Mitsuko treaded carefully on the path towards the nursery. The trees rose up to the clouds, stretching out their leafy canopy over the large area of the forest. No sun came through; it always remained dark in here. The hairs on Mitsuko's neck were prickling and her heart pounded in her chest but there was nothing to be afraid of here. Her clan owned this forest and only members of the clan could enter it. Why should she be afraid? She shook her head, hoping that the sudden movement would make her feel less awkward in such a familiar place.
The wind picked up and stopped her in her tracks. She covered her face as dead leaves from last year blew up into the wind. Some leaves and twigs got caught in her long black hair but she didn't try to pick them out, she didn't notice them weighing down her hair. She was too busy staring at the pile of rocks a little ways off the road when the wind had died down.
She hadn't even noticed she had come near it until now; this pile of large rocks sitting in the middle of a large forest with flat ground. Rocks couldn't be found anywhere nearby the forest, it was geographically set as so. Mitsuko couldn't help to not be curious. When she was younger, she would often come out here and sit on the rocks to think or just relax. Occasionally, she would hear a faint whisper in the wind and she would talk to it, not able to understand what it would say in reply. But, now that she has grown up, she just sits and listens.

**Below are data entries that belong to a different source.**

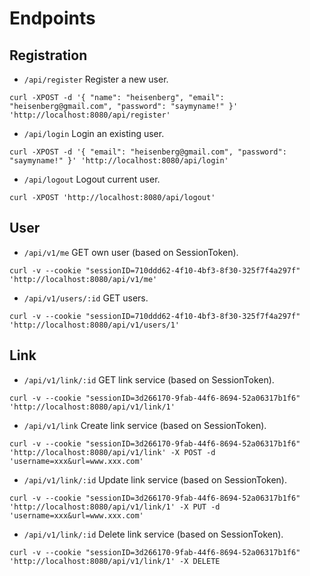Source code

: # Endpoints

## Registration

- `/api/register` Register a new user.

```
curl -XPOST -d '{ "name": "heisenberg", "email": "heisenberg@gmail.com", "password": "saymyname!" }' 'http://localhost:8080/api/register'
```

- `/api/login` Login an existing user.

```
curl -XPOST -d '{ "email": "heisenberg@gmail.com", "password": "saymyname!" }' 'http://localhost:8080/api/login'
```

- `/api/logout` Logout current user.

```
curl -XPOST 'http://localhost:8080/api/logout'
```

## User

- `/api/v1/me` GET own user (based on SessionToken).

```
curl -v --cookie "sessionID=710ddd62-4f10-4bf3-8f30-325f7f4a297f" 'http://localhost:8080/api/v1/me'
```


- `/api/v1/users/:id` GET users.

```
curl -v --cookie "sessionID=710ddd62-4f10-4bf3-8f30-325f7f4a297f" 'http://localhost:8080/api/v1/users/1'
```

## Link

- `/api/v1/link/:id` GET link service (based on SessionToken).

```
curl -v --cookie "sessionID=3d266170-9fab-44f6-8694-52a06317b1f6" 'http://localhost:8080/api/v1/link/1'
```


- `/api/v1/link` Create link service (based on SessionToken).

```
curl -v --cookie "sessionID=3d266170-9fab-44f6-8694-52a06317b1f6" 'http://localhost:8080/api/v1/link' -X POST -d 'username=xxx&url=www.xxx.com'
```


- `/api/v1/link/:id` Update link service (based on SessionToken).

```
curl -v --cookie "sessionID=3d266170-9fab-44f6-8694-52a06317b1f6" 'http://localhost:8080/api/v1/link/1' -X PUT -d 'username=xxx&url=www.xxx.com'
```


- `/api/v1/link/:id` Delete link service (based on SessionToken).

```
curl -v --cookie "sessionID=3d266170-9fab-44f6-8694-52a06317b1f6" 'http://localhost:8080/api/v1/link/1' -X DELETE
```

She adjusted the pack over her shoulder. The fawns could wait awhile longer for her. Mitsuko climbed up the small hill of rocks and sat down on the very top boulder. She felt bigger now compared to when she would sit there as a child. The ground was much closer and she didn't feel like a queen anymore, just the girl that looked after the nursery in the Northern part of the forest. She closed her eyes and began to think of all the possible reasons why the rocks were here, as she had always done when she would visit this place.
Maybe it was the ruins of an old house? She shook her head. Who would spend the time to take apart a house and set all of the pieces in a nice pile in the forest rather than using it to make a new house? Could it be that the pile of rubble was some kind of shrine? Why weren't there any candles or names written? She felt the urge to get up off the rock and look around but she resisted. Something was watching her every move, waiting to catch her off guard.
An eerie feeling swept through her body when the last idea that she could ever think of came to mind. What if, this pile of rocks that she was sitting on so calmly... What if it was a burial ground for someone stripped of all humane honors? Someone just killed and tossed into a hole and covered with boulders. She shivered and sat up straight, opening her eyes. Could that be why? She had never thought of that one before.
How then could she hear the faint whisper in the wind when she sat on the rocks and nowhere else in the forest? There was a secret to this pile of rubble. Ignorant of the forest watching her, she leaped off the rocks and sat her pack down on the ground by the road. Now at sixteen years of age, she was strong enough to lift the stones and unearth the mystery that is the pile of rocks.
Standing before it, she stretched her arms out and up, warming up to lifting the boulders. She decided this will be her project that no one knew about. Every day that she comes out to feed the fawns, she shall pick up and move a couple of stones. As much as she wanted to throw all the rocks out of the hole, she couldn't. It would take more than a day and her absence would be suspicious. She had to get back before noon and had completed the known task at hand.
The rocks were heavy but Mitsuko focused her energy on each rock, somehow making it lighter by a little amount. She had moved five large rocks as big as her teen-age torso before she decided to complete her chore and head on home in time for lunch. Tomorrow, she shall come back and work on the pile again. She was determined to find the voice of the faint whisper.